NYTimes: ... Many journalists argue that globalization is partly to blame for historically low rates of job creation over the last year. Companies in the United States are simply less reliant on American workers – and American consumers – than they once were. Maybe they just don’t need us any more.
Few economists like this argument, but even some mainstream savants like Alan Blinder of Princeton University express concern about the effects of offshoring. And the effects of globalization extend well beyond job loss.
As Harold Meyerson pointed out in The Washington Post, a recent Standard & Poor’s report showed that our largest 500 publicly traded corporations get roughly 47 percent of their revenue from outside the country.
Writing in The Atlantic on “The Rise of the New Global Elite,” Chrystia Freeland provided a vivid anecdotal account of the same phenomenon, letting the chief executive of a green-technology company explain that most of his sales come from outside the United States, and, if he were starting from scratch, most of his workers would, too. A hedge fund manager tells her why the vigorous growth of a new middle class in China and India counterbalances the decline of the American middle class.
A recent Wall Street Journal article by Burton Malkiel warned against “home-country bias,” urging investors to hedge their bets on the American economy by tilting their portfolios toward emerging markets in developing countries.
A recent Time magazine article by Zachary Karabell referred to the new joblessness as a part of a megatrend toward globalization that we just have to live with.
So much depends on who “we” are.
During the 25 years after World War II, the interests of American investors and workers were closely, though not perfectly, aligned. Productivity increases were passed on in the form of higher wages that, in turn, fueled increasing demand for domestically produced goods and services.
Businesses willingly paid taxes to support public programs designed to improve the education, health and security of the labor force on which they relied.
Back in 1953, Charlie Wilson, the chief executive of General Motors, famously expressed the opinion (often slightly misquoted) that what was good for the country was good for General Motors, and vice versa. I doubt that was entirely true then, but it was certainly more true then than it is today.
Large corporations are no less patriotic now than they were then. But their economic incentives have changed.

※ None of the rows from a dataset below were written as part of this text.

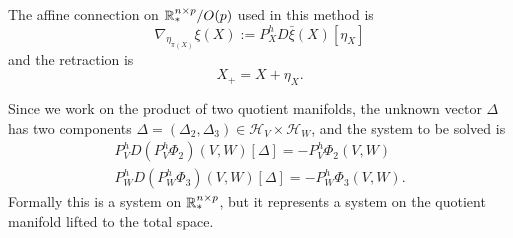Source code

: The affine connection on $\mathbb{R}^{n \times p}_{*} / O(p)$ used in this method is 
\begin{equation}
    \nabla_{\eta_{\pi(X)}} \xi (X) := P^h_X D \bar{\xi}(X)[\eta_X]
\end{equation}
and the retraction is
\begin{equation}
    X_{+} = X + \eta_X.
\end{equation}

Since we work on the product of two quotient manifolds,
the unknown vector $\Delta$ has two components 
$\Delta = (\Delta_2, \Delta_3) \in \mathcal{H}_V \times \mathcal{H}_W$, and
the system to be solved is
\begin{eqnarray}
    P^h_V D (P^h_V \Phi_2)(V, W)[\Delta] = - P^h_V \Phi_2(V, W) \\
    P^h_W D (P^h_W \Phi_3)(V, W)[\Delta] = - P^h_W \Phi_3(V, W). 
\end{eqnarray}
Formally this is a system on $\mathbb{R}^{n \times p}_{*}$, but it represents
a system on the quotient manifold lifted to the total space.


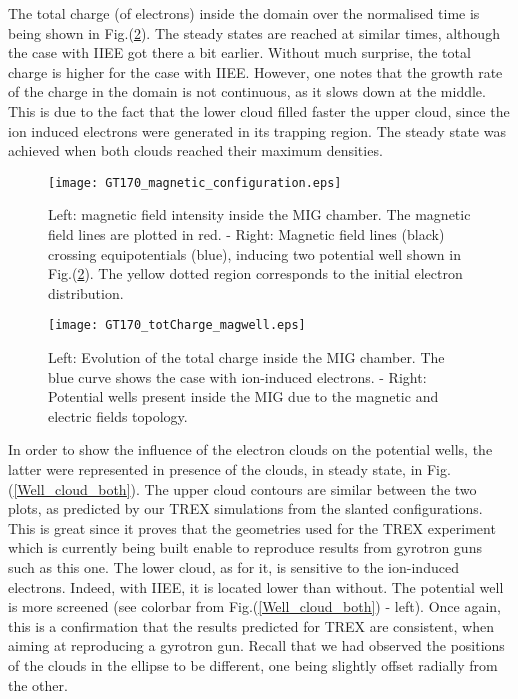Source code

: The total charge (of electrons) inside the domain over the normalised time is being shown in Fig.(\ref{Totcharge+magwell}). The steady states are reached at similar times, although the case with IIEE got there a bit earlier. Without much surprise, the total charge is higher for the case with IIEE. However, one notes that the growth rate of the charge in the domain is not continuous, as it slows down at the middle. This is due to the fact that the lower cloud filled faster the upper cloud, since the ion induced electrons were generated in its trapping region. The steady state was achieved when both clouds  reached their maximum densities. 

\begin{figure}[h!]
\centering
	\texttt{[image: GT170\_magnetic\_configuration.eps]}
	\caption{\label{magnetic_configuration} Left: magnetic field intensity inside the MIG chamber. The magnetic field lines are plotted in red. -  Right: Magnetic field lines (black) crossing equipotentials (blue), inducing two potential well shown in Fig.(\ref{Totcharge+magwell}). The yellow dotted region corresponds to the initial electron distribution.}
\end{figure}

\begin{figure}[h!]
\centering
	\texttt{[image: GT170\_totCharge\_magwell.eps]}
	\caption{\label{Totcharge+magwell} Left: Evolution of the total charge inside the MIG chamber. The blue curve shows the case with ion-induced electrons. - Right: Potential wells present inside the MIG due to the magnetic and electric fields topology.}
\end{figure}


In order to show the influence of the electron clouds on the potential wells, the latter were represented in presence of the clouds, in steady state, in Fig.(\ref{Well_cloud_both}). The upper cloud contours are similar between the two plots, as predicted by our TREX simulations from the slanted configurations. This is great since it proves that the geometries used for the TREX experiment which is currently being built enable to reproduce results from gyrotron guns such as this one. The lower cloud, as for it, is sensitive to the ion-induced electrons. Indeed, with IIEE, it is located lower than without. The potential well is more screened (see colorbar from Fig.(\ref{Well_cloud_both}) - left). Once again, this is a confirmation that the results predicted for TREX are consistent, when aiming at reproducing a gyrotron gun. Recall that we had observed the positions of the clouds in the ellipse to be different, one being slightly offset radially from the other.\\

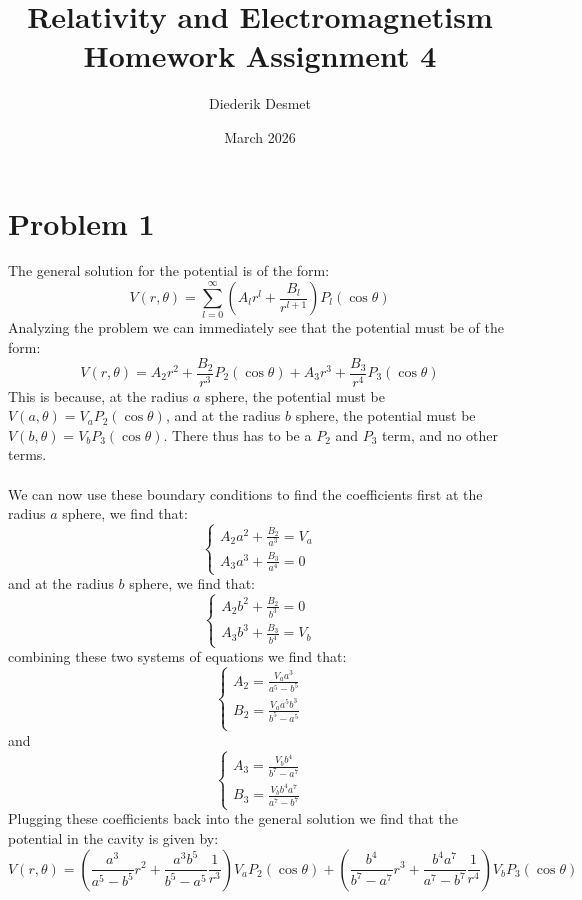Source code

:\documentclass[11pt,a4paper]{article}
\title{Relativity and Electromagnetism Homework Assignment 4}
\author{Diederik Desmet}
\date{March 2026}
\begin{document}
\maketitle                  %
\thispagestyle{empty} 
\section*{Problem 1}
The general solution for the potential is of the form:
\[
V(r,\theta)=\sum^{\infty}_{l=0}\left(A_l r^l + \frac{B_l}{r^{l+1}}\right)P_l(\cos\theta)
\]
Analyzing the problem we can immediately see that the potential must be of the form:
\[
V(r, \theta)=A_2 r^2 + \frac{B_2}{r^{3}}P_2(\cos\theta) + A_3 r^3 + \frac{B_3}{r^{4}}P_3(\cos\theta)
\]
This is because, at the radius $a$ sphere, the potential must be $V(a, \theta)=V_aP_2(\cos\theta)$, and at the radius $b$ sphere, the potential must be $V(b, \theta)=V_bP_3(\cos\theta)$. There thus has to be a $P_2$ and $P_3$ term, and no other terms.\\
\\
We can now use these boundary conditions to find the coefficients first at the radius $a$ sphere, we find that:
\[
\begin{cases}
A_2 a^2 + \frac{B_2}{a^{3}}=V_a\\
A_3 a^3 + \frac{B_3}{a^{4}}=0
\end{cases}
\]
and at the radius $b$ sphere, we find that:
\[
\begin{cases}
A_2 b^2 + \frac{B_2}{b^{3}}=0\\
A_3 b^3 + \frac{B_3}{b^{4}}=V_b
\end{cases}
\]
combining these two systems of equations we find that:
\[
\begin{cases}
A_2 = \frac{V_a a^3}{a^5 - b^5}\\
B_2 = \frac{V_a a^5 b^3}{b^5 - a^5}\\
\end{cases}
\]
and
\[\begin{cases}
A_3 = \frac{V_b b^4}{b^7 - a^7}\\
B_3 = \frac{V_b b^4 a^7}{a^7 - b^7}
\end{cases}\]
Plugging these coefficients back into the general solution we find that the potential in the cavity is given by:
\[
V(r,\theta)=\left(\frac{a^3}{a^5 - b^5}r^2+\frac{a^3b^5}{b^5-a^5}\frac{1}{r^3}\right)V_a P_2(\cos\theta)+\left(\frac{b^4}{b^7 - a^7}r^3+\frac{b^4a^7}{a^7 - b^7}\frac{1}{r^4}\right)V_b P_3(\cos\theta)
\] 
\end{document}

Facing intensified international competition, they have little reason to care about the nationality of their workers, consumers or investors.
Fans of globalization point to many economic benefits: lower-priced consumer goods, rewards for technological innovation and higher living standards for many workers in developing countries.
But however significant these benefits, the other side of the ledger reveals significant costs arising from political realignment and efforts to escape regulation and taxes.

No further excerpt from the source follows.